Google caché. Google isn’t just familiar to your average web user. It’s the most trusted brand on the ‘net, and that trust was earned by their search engine. When Vanderbilt users aren’t happy with the current search engine, they will often ask, why aren’t you using Google instead? If we get GSA, we will be — at least in their eyes. The vast majority won’t know or care that the formula we’re using is necessarily different.

That’s it for my analysis of Google Search Appliance. It’s been a blast getting to peek under the hood of a search engine — especially the progeny of the most popular and sophisticated search engine in the world. I certainly hope I can do more of this in the near future. Oh — and did I mention it’s actually — get this — cute? In person, it’s a cheese-like yellow box. I think I want one for me too, but starting at $30,360.95 methinks I can’t afford it. Here’s hoping Vanderbilt can.

6 Responses

  1. Very interesting overview. we just concluded a similar comparison of Ulktraseek, Intkomi and Google GSa for several Fortune-500 corporations. The results were similar to yours, however, we had an unfair advantage going for Google, where GSA was running coupled with QUSA security and relevance enterprise appliance (www.queplix.com/products/universal-enterprise-search/) So our number of results produced by GSA were fewer than get it all Inktomi for example because of default security but a LOT more relevant based on the searcher role within the company and access to various data storages in addition to files.

  2. Stephen — Most interesting! Thanks so much. I hadn’t heard of QUSA before, and will be sure to pass this along to our group.

  3. We have used Ultraseek since March 2000. For years I was pretty certain it was the best choice. Now there are a lot more options in the market such as FAST, so hard to say. I have not done any extensive testing but I view Ultraseek and Google as pretty much equivalent. Looking thru your list above you should download a free 30 day trial of Ultraseek and explore the admin interface. It looks like everything you mention is addressable in the admin interface of Ultraseek.

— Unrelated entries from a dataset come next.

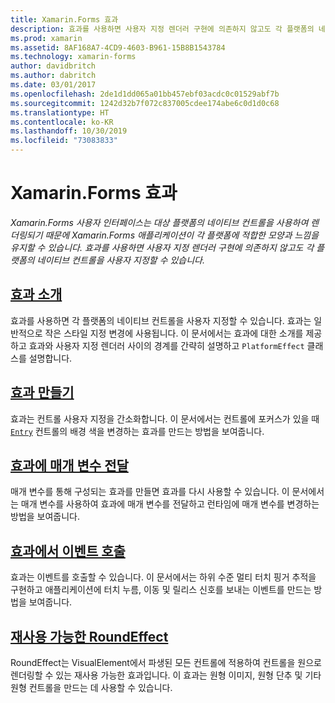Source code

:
 ```yaml
---
title: Xamarin.Forms 효과
description: 효과를 사용하면 사용자 지정 렌더러 구현에 의존하지 않고도 각 플랫폼의 네이티브 컨트롤을 사용자 지정할 수 있습니다.
ms.prod: xamarin
ms.assetid: 8AF168A7-4CD9-4603-B961-15B8B1543784
ms.technology: xamarin-forms
author: davidbritch
ms.author: dabritch
ms.date: 03/01/2017
ms.openlocfilehash: 2de1d1dd065a01bb457ebf03acdc0c01529abf7b
ms.sourcegitcommit: 1242d32b7f072c837005cdee174abe6c0d1d0c68
ms.translationtype: HT
ms.contentlocale: ko-KR
ms.lasthandoff: 10/30/2019
ms.locfileid: "73083833"
---
```

# <a name="xamarinforms-effects"></a>Xamarin.Forms 효과

_Xamarin.Forms 사용자 인터페이스는 대상 플랫폼의 네이티브 컨트롤을 사용하여 렌더링되기 때문에 Xamarin.Forms 애플리케이션이 각 플랫폼에 적합한 모양과 느낌을 유지할 수 있습니다. 효과를 사용하면 사용자 지정 렌더러 구현에 의존하지 않고도 각 플랫폼의 네이티브 컨트롤을 사용자 지정할 수 있습니다._

## <a name="introduction-to-effectsintroductionmd"></a>[효과 소개](introduction.md)

효과를 사용하면 각 플랫폼의 네이티브 컨트롤을 사용자 지정할 수 있습니다. 효과는 일반적으로 작은 스타일 지정 변경에 사용됩니다. 이 문서에서는 효과에 대한 소개를 제공하고 효과와 사용자 지정 렌더러 사이의 경계를 간략히 설명하고 `PlatformEffect` 클래스를 설명합니다.

## <a name="creating-an-effectcreatingmd"></a>[효과 만들기](creating.md)

효과는 컨트롤 사용자 지정을 간소화합니다. 이 문서에서는 컨트롤에 포커스가 있을 때 [`Entry`](xref:Xamarin.Forms.Entry) 컨트롤의 배경 색을 변경하는 효과를 만드는 방법을 보여줍니다.

## <a name="passing-parameters-to-an-effectpassing-parametersindexmd"></a>[효과에 매개 변수 전달](passing-parameters/index.md)

매개 변수를 통해 구성되는 효과를 만들면 효과를 다시 사용할 수 있습니다. 이 문서에서는 매개 변수를 사용하여 효과에 매개 변수를 전달하고 런타임에 매개 변수를 변경하는 방법을 보여줍니다.

## <a name="invoking-events-from-an-effecttouch-trackingmd"></a>[효과에서 이벤트 호출](touch-tracking.md)

효과는 이벤트를 호출할 수 있습니다. 이 문서에서는 하위 수준 멀티 터치 핑거 추적을 구현하고 애플리케이션에 터치 누름, 이동 및 릴리스 신호를 보내는 이벤트를 만드는 방법을 보여줍니다.

## <a name="reusable-roundeffectreusable-roundeffectmd"></a>[재사용 가능한 RoundEffect](reusable-roundeffect.md)

RoundEffect는 VisualElement에서 파생된 모든 컨트롤에 적용하여 컨트롤을 원으로 렌더링할 수 있는 재사용 가능한 효과입니다. 이 효과는 원형 이미지, 원형 단추 및 기타 원형 컨트롤을 만드는 데 사용할 수 있습니다.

    For instance authentication in GSA sounds the same as has been in Ultraseek. You provide user a ID and password within Ultraseek admin interface and the search engine can spider your secure content.

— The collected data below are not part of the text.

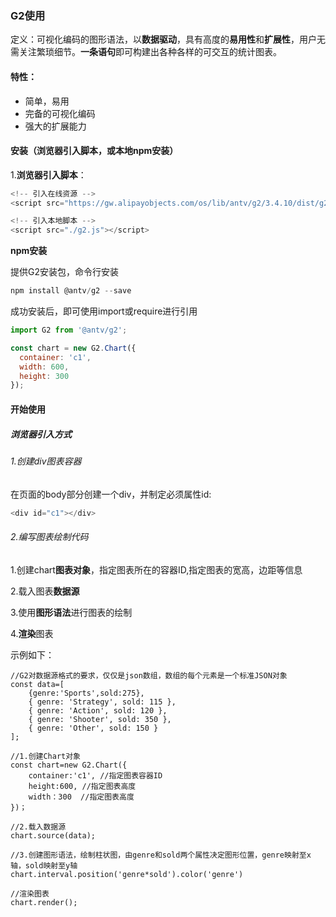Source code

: ### G2使用

定义：可视化编码的图形语法，以**数据驱动**，具有高度的**易用性**和**扩展性**，用户无需关注繁琐细节。**一条语句**即可构建出各种各样的可交互的统计图表。

#### 特性：

- 简单，易用
- 完备的可视化编码
- 强大的扩展能力

#### 安装（浏览器引入脚本，或本地npm安装）

1.**浏览器引入脚本**：

```js
<!-- 引入在线资源 -->
<script src="https://gw.alipayobjects.com/os/lib/antv/g2/3.4.10/dist/g2.min.js"></script>
```

```js
<!-- 引入本地脚本 -->
<script src="./g2.js"></script>
```

**npm安装**

提供G2安装包，命令行安装

```js
npm install @antv/g2 --save
```

成功安装后，即可使用import或require进行引用

```js
import G2 from '@antv/g2';

const chart = new G2.Chart({
  container: 'c1',
  width: 600,
  height: 300
});
```

#### 开始使用

##### 浏览器引入方式

###### 1.创建div图表容器

在页面的body部分创建一个div，并制定必须属性id:

```js
<div id="c1"></div>
```

###### 2.编写图表绘制代码

1.创建chart**图表对象**，指定图表所在的容器ID,指定图表的宽高，边距等信息

2.载入图表**数据源**

3.使用**图形语法**进行图表的绘制

4.**渲染**图表

示例如下：

```JS
//G2对数据源格式的要求，仅仅是json数组，数组的每个元素是一个标准JSON对象
const data=[
    {genre:'Sports',sold:275},
    { genre: 'Strategy', sold: 115 },
    { genre: 'Action', sold: 120 },
    { genre: 'Shooter', sold: 350 },
    { genre: 'Other', sold: 150 }
];

//1.创建Chart对象
const chart=new G2.Chart({
    container:'c1', //指定图表容器ID
    height:600, //指定图表高度
    width：300  //指定图表高度
})；

//2.载入数据源
chart.source(data);

//3.创建图形语法，绘制柱状图，由genre和sold两个属性决定图形位置，genre映射至x轴，sold映射至y轴
chart.interval.position('genre*sold').color('genre')

//渲染图表
chart.render();

```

    Relevance ranking tuning via meta tags has been around in Ultraseek for as long as I can remember.

    Incidentally, I don’t work for Ultraseek.

    You can go here and download it and experiment with the admin features for 30 days yourself while indexing 25000 documents.

    http://www.ultraseek.com

  4. Thanks, John. Great feedback. I suspect you are right about Ultraseek and Google Search Appliance being about even, except in one area, and that’s public perception. Google branding… wow….

  5. The public perception is interesting. I had a couple folks talk to me about search and both used Google. I said show me what you do. It was interesting one did a search
    as an example using Google.com and said it saved time. I looked at the results and noted his request for PDF files associated with a particular name left less than 50% of results page with pdf files and the additional string wasnt even at same organization. Then did the same search in Ultraseek. All PDF output focused on additional subject. But the google perception to him was he was saving time. While in reality it was not even close.

    It looks like if you want to improve search you would look at IDOL or FAST. Maybe Endeca or Dieselpoint.

    Going from Ultraseek to Google Appliance may be just spending $25k? a year to get what you already have.

    My guess is if you want to improve results make a big push on educating your web community on good titles, etc. Would have a dramatic impact.

    You should download Ultraseek and look thru the admin interface.